:: Data for the task ::

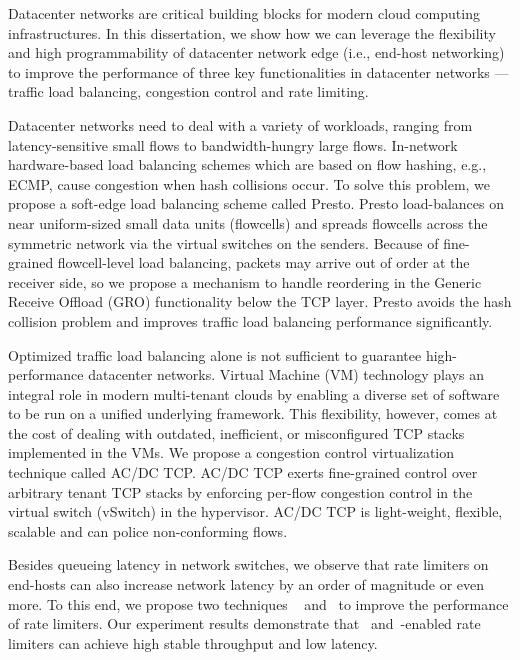 
\vcinfo{}


Datacenter networks are critical building blocks for modern cloud computing 
infrastructures. 
In this dissertation, we show how we can leverage 
the flexibility and high programmability of datacenter network edge 
(i.e., end-host networking)~\cite{ovs-extending,pfaff2015design} to 
improve the performance of three key functionalities in datacenter networks --- traffic load balancing, 
congestion control and rate limiting.

Datacenter networks need to deal with a variety of workloads, ranging
from latency-sensitive small flows to bandwidth-hungry
large flows. In-network hardware-based load balancing schemes which are based on flow hashing,
e.g., ECMP, cause congestion when hash collisions occur. 
To solve this problem, we propose a soft-edge load balancing scheme called Presto.
Presto load-balances on near uniform-sized small data units (flowcells) and 
spreads flowcells across the symmetric network via the virtual switches on the senders.
Because of fine-grained flowcell-level load balancing, packets may arrive out of order
at the receiver side, so we propose a mechanism to handle reordering in the 
Generic Receive Offload (GRO) functionality below the TCP layer.
Presto avoids the hash collision problem and improves traffic load balancing performance significantly.

Optimized traffic load balancing alone is not sufficient to 
guarantee high-performance datacenter networks. 
Virtual Machine (VM) technology plays an integral role in
modern multi-tenant clouds by enabling a diverse set of software to be run
on a unified underlying framework. This flexibility, however,
comes at the cost of dealing with outdated, inefficient,
or misconfigured TCP stacks implemented in the VMs. 
We propose a congestion control virtualization technique called AC/DC TCP.
AC/DC TCP exerts fine-grained control over arbitrary tenant
TCP stacks by enforcing per-flow congestion control in
the virtual switch (vSwitch) in the hypervisor. AC/DC TCP is light-weight,
flexible, scalable and can police non-conforming flows. 

Besides queueing latency in network switches, we observe that 
rate limiters on end-hosts can also increase network latency by an order of magnitude or even more. 
To this end, we propose two techniques \textemdash\xspace~\dem{} and~\spring{} to 
improve the performance of rate limiters.
Our experiment results demonstrate that~\dem{} and~\spring{}-enabled
rate limiters can achieve high stable throughput and low latency.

:: What to do ::
Output the data above in full. Skip every picture.

:: Expected output ::
\vcinfo{}


Datacenter networks are critical building blocks for modern cloud computing 
infrastructures. 
In this dissertation, we show how we can leverage 
the flexibility and high programmability of datacenter network edge 
(i.e., end-host networking)~\cite{ovs-extending,pfaff2015design} to 
improve the performance of three key functionalities in datacenter networks --- traffic load balancing, 
congestion control and rate limiting.

Datacenter networks need to deal with a variety of workloads, ranging
from latency-sensitive small flows to bandwidth-hungry
large flows. In-network hardware-based load balancing schemes which are based on flow hashing,
e.g., ECMP, cause congestion when hash collisions occur. 
To solve this problem, we propose a soft-edge load balancing scheme called Presto.
Presto load-balances on near uniform-sized small data units (flowcells) and 
spreads flowcells across the symmetric network via the virtual switches on the senders.
Because of fine-grained flowcell-level load balancing, packets may arrive out of order
at the receiver side, so we propose a mechanism to handle reordering in the 
Generic Receive Offload (GRO) functionality below the TCP layer.
Presto avoids the hash collision problem and improves traffic load balancing performance significantly.

Optimized traffic load balancing alone is not sufficient to 
guarantee high-performance datacenter networks. 
Virtual Machine (VM) technology plays an integral role in
modern multi-tenant clouds by enabling a diverse set of software to be run
on a unified underlying framework. This flexibility, however,
comes at the cost of dealing with outdated, inefficient,
or misconfigured TCP stacks implemented in the VMs. 
We propose a congestion control virtualization technique called AC/DC TCP.
AC/DC TCP exerts fine-grained control over arbitrary tenant
TCP stacks by enforcing per-flow congestion control in
the virtual switch (vSwitch) in the hypervisor. AC/DC TCP is light-weight,
flexible, scalable and can police non-conforming flows. 

Besides queueing latency in network switches, we observe that 
rate limiters on end-hosts can also increase network latency by an order of magnitude or even more. 
To this end, we propose two techniques \textemdash\xspace~\dem{} and~\spring{} to 
improve the performance of rate limiters.
Our experiment results demonstrate that~\dem{} and~\spring{}-enabled
rate limiters can achieve high stable throughput and low latency.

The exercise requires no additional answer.